By 2021, it seemed like Randolph’s supporters felt they had to whisper their actual feelings to me in private lest anyone overhear something that went against this brewing narrative. Given the imbalance in what I was hearing, I was almost stunned when I saw the number of current players and parents who showed up to support the man wholeheartedly at the end. The media narrative since Randolph’s fall has likewise been mostly supportive of the coach. Figures large and small have lamented the power of parents to bring him down, and East players from down the years have blasted the softness and blindness of those who, in their minds, could not see Randolph’s tough love as the demanding standard that could illuminate the path to greatness. I don’t quite buy the argument that Randolph is someone whose style got left behind by the times; some very recent classes, including many of the current underclassmen, appeared to value his frank talk. I also know and respect some parents from much earlier years who still nurse hard feelings. Something much deeper and more fundamental was afoot.
The question throughout the drama has been whether Randolph’s purported sins should cost him his job. I have only been able to look at the evidence before me. At this point, it is little different from the same things I have been hearing for 15-odd years, supplemented by a few emails from past parents who saw in a new school district administration a fresh opportunity to take the man down. There were some rumblings about the booster club, but a district official, I am told, said there were no lingering issues there at a parents’ meeting after his resignation. Opacity denies us closure. The late-stage pandemic further removed any drama from the final act; I expect the school district is all too pleased its meetings are still on Zoom, depriving us of the board room drama that erupted last time around. At some point, the district will, hopefully, comply with the data requests made by the media regarding the complaints against Randolph, and we may learn from the source material if there is anything truly salacious within them. Until then, we are left in a cloud of doubt, sorting through stories that call him the most powerful influence on the lives of some and a source of misery for others, struggling to reconcile the fact that both can be true.
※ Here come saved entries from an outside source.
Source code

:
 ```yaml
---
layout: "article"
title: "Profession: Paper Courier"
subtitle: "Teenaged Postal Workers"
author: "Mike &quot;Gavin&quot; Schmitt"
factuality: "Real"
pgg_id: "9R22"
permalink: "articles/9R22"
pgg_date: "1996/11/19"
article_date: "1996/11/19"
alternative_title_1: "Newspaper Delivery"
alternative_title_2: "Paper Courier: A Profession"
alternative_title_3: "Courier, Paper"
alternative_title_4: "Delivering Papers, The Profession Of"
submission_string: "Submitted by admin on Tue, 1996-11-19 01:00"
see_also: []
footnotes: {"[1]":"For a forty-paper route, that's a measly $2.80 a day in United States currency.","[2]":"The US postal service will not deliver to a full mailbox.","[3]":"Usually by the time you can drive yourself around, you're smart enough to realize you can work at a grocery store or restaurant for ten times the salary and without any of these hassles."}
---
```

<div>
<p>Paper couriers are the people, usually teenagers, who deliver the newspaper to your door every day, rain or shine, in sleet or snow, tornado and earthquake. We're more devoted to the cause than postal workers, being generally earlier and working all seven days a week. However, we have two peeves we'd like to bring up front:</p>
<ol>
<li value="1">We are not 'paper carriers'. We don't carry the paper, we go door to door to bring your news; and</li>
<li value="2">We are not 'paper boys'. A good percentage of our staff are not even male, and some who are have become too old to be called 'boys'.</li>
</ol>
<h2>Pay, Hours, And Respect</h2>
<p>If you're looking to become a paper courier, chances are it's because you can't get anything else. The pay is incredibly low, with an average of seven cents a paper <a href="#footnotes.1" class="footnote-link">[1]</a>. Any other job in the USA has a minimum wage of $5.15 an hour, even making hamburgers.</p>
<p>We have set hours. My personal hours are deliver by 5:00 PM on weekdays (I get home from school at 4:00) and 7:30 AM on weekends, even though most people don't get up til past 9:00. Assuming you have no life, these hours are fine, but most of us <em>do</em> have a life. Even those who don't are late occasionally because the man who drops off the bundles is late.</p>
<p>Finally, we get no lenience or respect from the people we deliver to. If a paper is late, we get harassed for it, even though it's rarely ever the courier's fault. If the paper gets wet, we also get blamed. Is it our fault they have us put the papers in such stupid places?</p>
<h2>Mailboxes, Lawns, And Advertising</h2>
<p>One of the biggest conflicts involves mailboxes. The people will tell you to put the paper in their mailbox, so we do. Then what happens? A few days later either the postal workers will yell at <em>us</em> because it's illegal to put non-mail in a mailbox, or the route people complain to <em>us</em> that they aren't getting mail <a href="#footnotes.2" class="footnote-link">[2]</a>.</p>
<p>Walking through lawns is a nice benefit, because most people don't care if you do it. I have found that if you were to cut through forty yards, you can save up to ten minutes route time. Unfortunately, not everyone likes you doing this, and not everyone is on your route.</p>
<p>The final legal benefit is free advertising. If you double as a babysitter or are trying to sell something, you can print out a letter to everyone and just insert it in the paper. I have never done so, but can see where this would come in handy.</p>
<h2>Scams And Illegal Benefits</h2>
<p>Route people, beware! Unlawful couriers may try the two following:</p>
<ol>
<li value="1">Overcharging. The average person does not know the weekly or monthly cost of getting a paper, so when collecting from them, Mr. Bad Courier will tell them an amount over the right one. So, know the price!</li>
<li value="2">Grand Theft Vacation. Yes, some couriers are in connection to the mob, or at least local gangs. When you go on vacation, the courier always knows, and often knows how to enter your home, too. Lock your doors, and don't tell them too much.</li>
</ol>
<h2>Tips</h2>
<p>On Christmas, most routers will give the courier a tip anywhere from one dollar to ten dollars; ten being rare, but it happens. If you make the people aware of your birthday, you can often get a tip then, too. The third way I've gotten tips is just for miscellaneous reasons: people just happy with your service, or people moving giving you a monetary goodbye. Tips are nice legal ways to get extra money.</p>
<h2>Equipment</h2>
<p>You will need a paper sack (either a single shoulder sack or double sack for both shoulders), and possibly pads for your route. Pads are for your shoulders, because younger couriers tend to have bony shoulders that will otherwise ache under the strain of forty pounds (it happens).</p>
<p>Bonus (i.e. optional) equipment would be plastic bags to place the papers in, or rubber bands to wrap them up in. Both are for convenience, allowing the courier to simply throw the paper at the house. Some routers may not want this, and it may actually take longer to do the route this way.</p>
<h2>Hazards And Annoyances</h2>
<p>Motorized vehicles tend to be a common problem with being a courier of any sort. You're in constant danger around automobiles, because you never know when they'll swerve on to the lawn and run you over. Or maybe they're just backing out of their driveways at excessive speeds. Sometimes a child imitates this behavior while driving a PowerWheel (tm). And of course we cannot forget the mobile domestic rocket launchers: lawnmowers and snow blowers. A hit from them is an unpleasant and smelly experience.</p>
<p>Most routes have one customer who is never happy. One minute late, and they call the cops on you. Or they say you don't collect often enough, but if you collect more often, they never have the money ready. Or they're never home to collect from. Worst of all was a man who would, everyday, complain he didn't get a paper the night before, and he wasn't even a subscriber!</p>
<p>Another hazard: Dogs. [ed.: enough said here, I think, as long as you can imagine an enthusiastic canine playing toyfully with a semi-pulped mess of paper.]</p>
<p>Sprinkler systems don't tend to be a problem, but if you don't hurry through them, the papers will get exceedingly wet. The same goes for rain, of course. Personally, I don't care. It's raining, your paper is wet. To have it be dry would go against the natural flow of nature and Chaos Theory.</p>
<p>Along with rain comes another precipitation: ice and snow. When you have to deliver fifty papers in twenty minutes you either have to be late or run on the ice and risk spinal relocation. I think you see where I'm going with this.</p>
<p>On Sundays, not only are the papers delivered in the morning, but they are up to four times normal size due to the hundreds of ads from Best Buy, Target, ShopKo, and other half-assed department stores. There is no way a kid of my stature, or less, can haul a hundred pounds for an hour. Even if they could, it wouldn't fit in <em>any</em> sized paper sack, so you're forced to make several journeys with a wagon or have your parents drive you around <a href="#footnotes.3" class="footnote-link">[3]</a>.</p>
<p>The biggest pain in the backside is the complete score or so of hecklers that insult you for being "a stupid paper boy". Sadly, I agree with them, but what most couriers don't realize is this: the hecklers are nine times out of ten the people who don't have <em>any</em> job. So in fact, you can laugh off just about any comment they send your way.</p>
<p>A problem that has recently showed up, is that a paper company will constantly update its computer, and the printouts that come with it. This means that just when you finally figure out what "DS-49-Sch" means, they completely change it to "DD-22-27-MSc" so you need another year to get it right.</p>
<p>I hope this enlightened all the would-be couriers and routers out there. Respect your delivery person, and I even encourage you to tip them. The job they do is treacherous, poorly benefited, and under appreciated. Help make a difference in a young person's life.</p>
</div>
In the moments when hockey has seemed to overwhelm other commitments in my life, I’ve often stopped to wonder why I, a Duluth East alumnus who never skated for the program and the owner of a rich and satisfying life beyond hockey, became such a devoted follower of this sport at this level. The reason, I think, circles back to Mike Randolph: not necessarily to the man himself, but to the idea behind this sometimes brilliant, sometimes intimidating, sometimes flawed human. Life roughed up Randolph in his early years, a tale he told in his final statement: limited resources, his father’s stroke, the care he received from his own high school coach. He bypassed many other roads to wed himself to the little corner of the world that made him, a place where he saw an opportunity and pour out his soul for over three decades. He wrote himself into the lore of a Minnesota tradition and took none of it for granted, scrapping every step of the way, always demanding more.
Perhaps he erred along the way; perhaps his ambition at times took him too far. But the idea he stood for, that glimmer of the worthy pursuit: that lodged in the mind of more than a few teenage strivers in need of some discipline, some fuel for the drive.
Thanks for the memories, coach. The young men you formed include a few who never even played for you.